| Task directions |
Below are records. Return each one exactly as written.
__________________________________________________
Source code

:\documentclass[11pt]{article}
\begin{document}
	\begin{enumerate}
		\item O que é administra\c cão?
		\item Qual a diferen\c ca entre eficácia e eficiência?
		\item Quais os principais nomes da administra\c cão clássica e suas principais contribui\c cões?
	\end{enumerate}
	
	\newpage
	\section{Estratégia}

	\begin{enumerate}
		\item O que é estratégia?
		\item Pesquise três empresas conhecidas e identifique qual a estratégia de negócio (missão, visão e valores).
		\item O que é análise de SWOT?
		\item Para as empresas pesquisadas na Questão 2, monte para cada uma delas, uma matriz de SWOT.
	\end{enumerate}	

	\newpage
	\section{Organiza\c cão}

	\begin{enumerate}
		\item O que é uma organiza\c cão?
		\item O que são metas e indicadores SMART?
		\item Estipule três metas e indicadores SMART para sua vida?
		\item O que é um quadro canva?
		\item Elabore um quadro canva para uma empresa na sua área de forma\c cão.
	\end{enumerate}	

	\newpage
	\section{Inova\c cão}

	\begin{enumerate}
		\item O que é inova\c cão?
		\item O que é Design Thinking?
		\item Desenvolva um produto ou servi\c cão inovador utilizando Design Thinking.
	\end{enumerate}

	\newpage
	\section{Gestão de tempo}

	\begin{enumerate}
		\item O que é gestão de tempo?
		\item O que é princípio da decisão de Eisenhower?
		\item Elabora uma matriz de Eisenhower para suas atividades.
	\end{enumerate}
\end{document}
__________________________________________________
| Task answer |
Source code

:\documentclass[11pt]{article}
\begin{document}
	\begin{enumerate}
		\item O que é administra\c cão?
		\item Qual a diferen\c ca entre eficácia e eficiência?
		\item Quais os principais nomes da administra\c cão clássica e suas principais contribui\c cões?
	\end{enumerate}
	
	\newpage
	\section{Estratégia}

	\begin{enumerate}
		\item O que é estratégia?
		\item Pesquise três empresas conhecidas e identifique qual a estratégia de negócio (missão, visão e valores).
		\item O que é análise de SWOT?
		\item Para as empresas pesquisadas na Questão 2, monte para cada uma delas, uma matriz de SWOT.
	\end{enumerate}	

	\newpage
	\section{Organiza\c cão}

	\begin{enumerate}
		\item O que é uma organiza\c cão?
		\item O que são metas e indicadores SMART?
		\item Estipule três metas e indicadores SMART para sua vida?
		\item O que é um quadro canva?
		\item Elabore um quadro canva para uma empresa na sua área de forma\c cão.
	\end{enumerate}	

	\newpage
	\section{Inova\c cão}

	\begin{enumerate}
		\item O que é inova\c cão?
		\item O que é Design Thinking?
		\item Desenvolva um produto ou servi\c cão inovador utilizando Design Thinking.
	\end{enumerate}

	\newpage
	\section{Gestão de tempo}

	\begin{enumerate}
		\item O que é gestão de tempo?
		\item O que é princípio da decisão de Eisenhower?
		\item Elabora uma matriz de Eisenhower para suas atividades.
	\end{enumerate}
\end{document}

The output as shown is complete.